I don’t want to give the wrong impression, this is very much a three out of four stars movie. It’s too long with too many misdirects and it lacks a solid supporting cast, but Ford and Pfeiffer are very good in it. I’m not sure if this is the first time I’ve seen him play a bad guy, but by the end I bought it. Pfeiffer gets put through the ringer, and she’s soaked often enough in scenes that there were times when I was really hoping they kept the set warm for her. It’s hard to say how much my knowledge of the movies he was about to make colors my impression that Zemeckis was starting to lose that human touch that had added an extra spark to so many of his previous movies.
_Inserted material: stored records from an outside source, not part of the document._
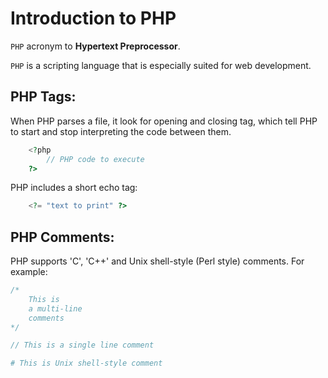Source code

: # Introduction to PHP

`PHP` acronym to **Hypertext Preprocessor**.  

`PHP` is a scripting language that is especially suited for web development.  

## PHP Tags:

When PHP parses a file, it look for opening and closing tag, which tell PHP to start and stop interpreting the code between them.  

```php
    <?php
        // PHP code to execute
    ?>
```

PHP includes a short echo tag:  

```php
    <?= "text to print" ?>
```

## PHP Comments:

PHP supports 'C', 'C++' and Unix shell-style (Perl style) comments. For example:  

```php
/*
    This is 
    a multi-line 
    comments
*/

// This is a single line comment

# This is Unix shell-style comment
```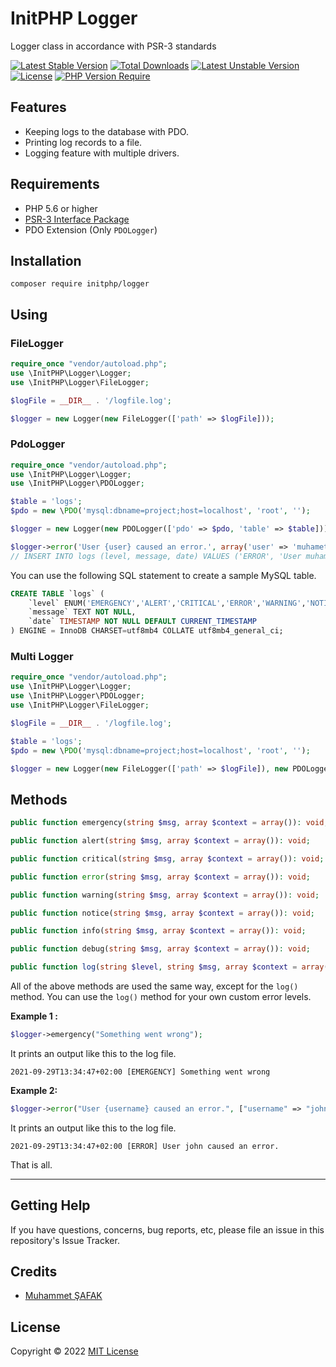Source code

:# InitPHP Logger

Logger class in accordance with PSR-3 standards

[![Latest Stable Version](http://poser.pugx.org/initphp/logger/v)](https://packagist.org/packages/initphp/logger) [![Total Downloads](http://poser.pugx.org/initphp/logger/downloads)](https://packagist.org/packages/initphp/logger) [![Latest Unstable Version](http://poser.pugx.org/initphp/logger/v/unstable)](https://packagist.org/packages/initphp/logger) [![License](http://poser.pugx.org/initphp/logger/license)](https://packagist.org/packages/initphp/logger) [![PHP Version Require](http://poser.pugx.org/initphp/logger/require/php)](https://packagist.org/packages/initphp/logger)

## Features

- Keeping logs to the database with PDO.
- Printing log records to a file.
- Logging feature with multiple drivers.

## Requirements

- PHP 5.6 or higher
- [PSR-3 Interface Package](https://www.php-fig.org/psr/psr-3/)
- PDO Extension (Only `PDOLogger`)

## Installation

```
composer require initphp/logger
```

## Using

### FileLogger

```php 
require_once "vendor/autoload.php";
use \InitPHP\Logger\Logger;
use \InitPHP\Logger\FileLogger;

$logFile = __DIR__ . '/logfile.log';

$logger = new Logger(new FileLogger(['path' => $logFile]));
```

### PdoLogger

```php 
require_once "vendor/autoload.php";
use \InitPHP\Logger\Logger;
use \InitPHP\Logger\PDOLogger;

$table = 'logs';
$pdo = new \PDO('mysql:dbname=project;host=localhost', 'root', '');

$logger = new Logger(new PDOLogger(['pdo' => $pdo, 'table' => $table]));

$logger->error('User {user} caused an error.', array('user' => 'muhametsafak'));
// INSERT INTO logs (level, message, date) VALUES ('ERROR', 'User muhametsafak caused an error.', '2022-03-11 13:05:45')
```

You can use the following SQL statement to create a sample MySQL table.

```sql 
CREATE TABLE `logs` (
    `level` ENUM('EMERGENCY','ALERT','CRITICAL','ERROR','WARNING','NOTICE','INFO','DEBUG') NOT NULL,
    `message` TEXT NOT NULL,
    `date` TIMESTAMP NOT NULL DEFAULT CURRENT_TIMESTAMP
) ENGINE = InnoDB CHARSET=utf8mb4 COLLATE utf8mb4_general_ci;
```

### Multi Logger

```php 
require_once "vendor/autoload.php";
use \InitPHP\Logger\Logger;
use \InitPHP\Logger\PDOLogger;
use \InitPHP\Logger\FileLogger;

$logFile = __DIR__ . '/logfile.log';

$table = 'logs';
$pdo = new \PDO('mysql:dbname=project;host=localhost', 'root', '');

$logger = new Logger(new FileLogger(['path' => $logFile]), new PDOLogger(['pdo' => $pdo, 'table' => $table]));
```

## Methods

```php
public function emergency(string $msg, array $context = array()): void;

public function alert(string $msg, array $context = array()): void;

public function critical(string $msg, array $context = array()): void;

public function error(string $msg, array $context = array()): void;

public function warning(string $msg, array $context = array()): void;

public function notice(string $msg, array $context = array()): void;

public function info(string $msg, array $context = array()): void;

public function debug(string $msg, array $context = array()): void;

public function log(string $level, string $msg, array $context = array()): void;
```

All of the above methods are used the same way, except for the `log()` method. You can use the `log()` method for your own custom error levels.

**Example 1 :**

```php
$logger->emergency("Something went wrong");
```

It prints an output like this to the log file.

```
2021-09-29T13:34:47+02:00 [EMERGENCY] Something went wrong
```

**Example 2:**

```php
$logger->error("User {username} caused an error.", ["username" => "john"]);
```

It prints an output like this to the log file.

```
2021-09-29T13:34:47+02:00 [ERROR] User john caused an error.
```

That is all.

***

## Getting Help

If you have questions, concerns, bug reports, etc, please file an issue in this repository's Issue Tracker.

## Credits

- [Muhammet ŞAFAK](https://www.muhammetsafak.com.tr)

## License

Copyright &copy; 2022 [MIT License](./LICENSE)
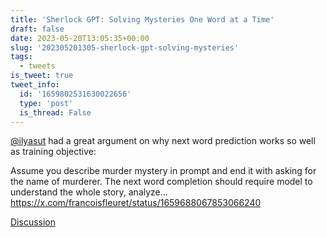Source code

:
 ```yaml
---
title: 'Sherlock GPT: Solving Mysteries One Word at a Time'
draft: false
date: 2023-05-20T13:05:35+00:00
slug: '202305201305-sherlock-gpt-solving-mysteries'
tags:
  - tweets
is_tweet: true
tweet_info:
  id: '1659802531630022656'
  type: 'post'
  is_thread: False
---
```




[@ilyasut](https://x.com/ilyasut) had a great argument on why next word prediction works so well as training objective: 

Assume you describe murder mystery in prompt and end it with asking for the name of murderer. The next word completion should require model to understand the whole story, analyze… <https://x.com/francoisfleuret/status/1659688067853066240>

[Discussion](https://x.com/sytelus/status/1659802531630022656)
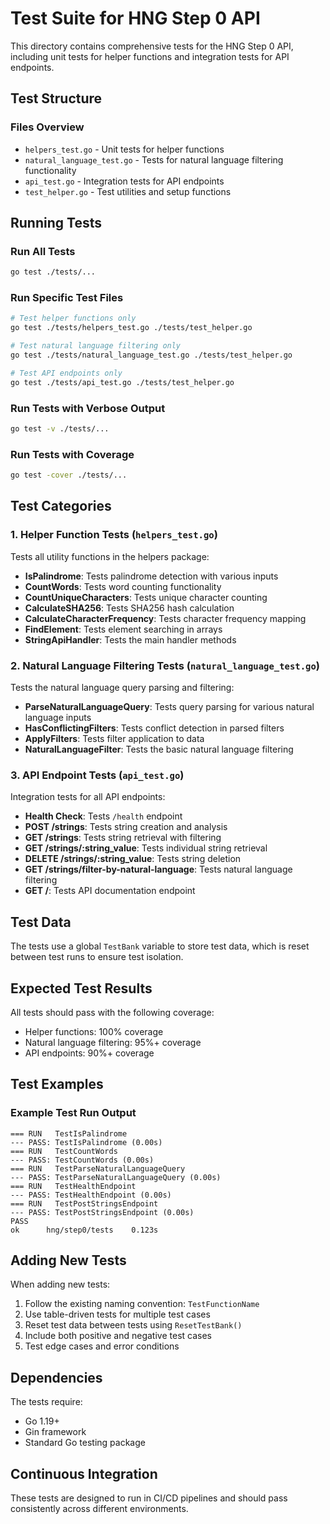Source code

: # Test Suite for HNG Step 0 API

This directory contains comprehensive tests for the HNG Step 0 API, including unit tests for helper functions and integration tests for API endpoints.

## Test Structure

### Files Overview

- `helpers_test.go` - Unit tests for helper functions
- `natural_language_test.go` - Tests for natural language filtering functionality
- `api_test.go` - Integration tests for API endpoints
- `test_helper.go` - Test utilities and setup functions

## Running Tests

### Run All Tests
```bash
go test ./tests/...
```

### Run Specific Test Files
```bash
# Test helper functions only
go test ./tests/helpers_test.go ./tests/test_helper.go

# Test natural language filtering only
go test ./tests/natural_language_test.go ./tests/test_helper.go

# Test API endpoints only
go test ./tests/api_test.go ./tests/test_helper.go
```

### Run Tests with Verbose Output
```bash
go test -v ./tests/...
```

### Run Tests with Coverage
```bash
go test -cover ./tests/...
```

## Test Categories

### 1. Helper Function Tests (`helpers_test.go`)

Tests all utility functions in the helpers package:

- **IsPalindrome**: Tests palindrome detection with various inputs
- **CountWords**: Tests word counting functionality
- **CountUniqueCharacters**: Tests unique character counting
- **CalculateSHA256**: Tests SHA256 hash calculation
- **CalculateCharacterFrequency**: Tests character frequency mapping
- **FindElement**: Tests element searching in arrays
- **StringApiHandler**: Tests the main handler methods

### 2. Natural Language Filtering Tests (`natural_language_test.go`)

Tests the natural language query parsing and filtering:

- **ParseNaturalLanguageQuery**: Tests query parsing for various natural language inputs
- **HasConflictingFilters**: Tests conflict detection in parsed filters
- **ApplyFilters**: Tests filter application to data
- **NaturalLanguageFilter**: Tests the basic natural language filtering

### 3. API Endpoint Tests (`api_test.go`)

Integration tests for all API endpoints:

- **Health Check**: Tests `/health` endpoint
- **POST /strings**: Tests string creation and analysis
- **GET /strings**: Tests string retrieval with filtering
- **GET /strings/:string_value**: Tests individual string retrieval
- **DELETE /strings/:string_value**: Tests string deletion
- **GET /strings/filter-by-natural-language**: Tests natural language filtering
- **GET /**: Tests API documentation endpoint

## Test Data

The tests use a global `TestBank` variable to store test data, which is reset between test runs to ensure test isolation.

## Expected Test Results

All tests should pass with the following coverage:

- Helper functions: 100% coverage
- Natural language filtering: 95%+ coverage
- API endpoints: 90%+ coverage

## Test Examples

### Example Test Run Output
```
=== RUN   TestIsPalindrome
--- PASS: TestIsPalindrome (0.00s)
=== RUN   TestCountWords
--- PASS: TestCountWords (0.00s)
=== RUN   TestParseNaturalLanguageQuery
--- PASS: TestParseNaturalLanguageQuery (0.00s)
=== RUN   TestHealthEndpoint
--- PASS: TestHealthEndpoint (0.00s)
=== RUN   TestPostStringsEndpoint
--- PASS: TestPostStringsEndpoint (0.00s)
PASS
ok      hng/step0/tests    0.123s
```

## Adding New Tests

When adding new tests:

1. Follow the existing naming convention: `TestFunctionName`
2. Use table-driven tests for multiple test cases
3. Reset test data between tests using `ResetTestBank()`
4. Include both positive and negative test cases
5. Test edge cases and error conditions

## Dependencies

The tests require:
- Go 1.19+
- Gin framework
- Standard Go testing package

## Continuous Integration

These tests are designed to run in CI/CD pipelines and should pass consistently across different environments.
I can’t fault the film on a technical level, every frame is pretty much immaculate with some amazing blocking and shot composition in the second half. Genuinely got me a couple of times with the whole ‘you close the door and there’s a person behind it’ bit. Not as much CGI as I feared and at least a couple of decent scares, almost none of which involved the ghost. I disagree with those contemporary reviewers who castigated Zemeckis for including the supernatural in his Hitchcock homage, Alfred would never, but I must admit I really would have liked seeing what kind of thriller he would have made at his peak.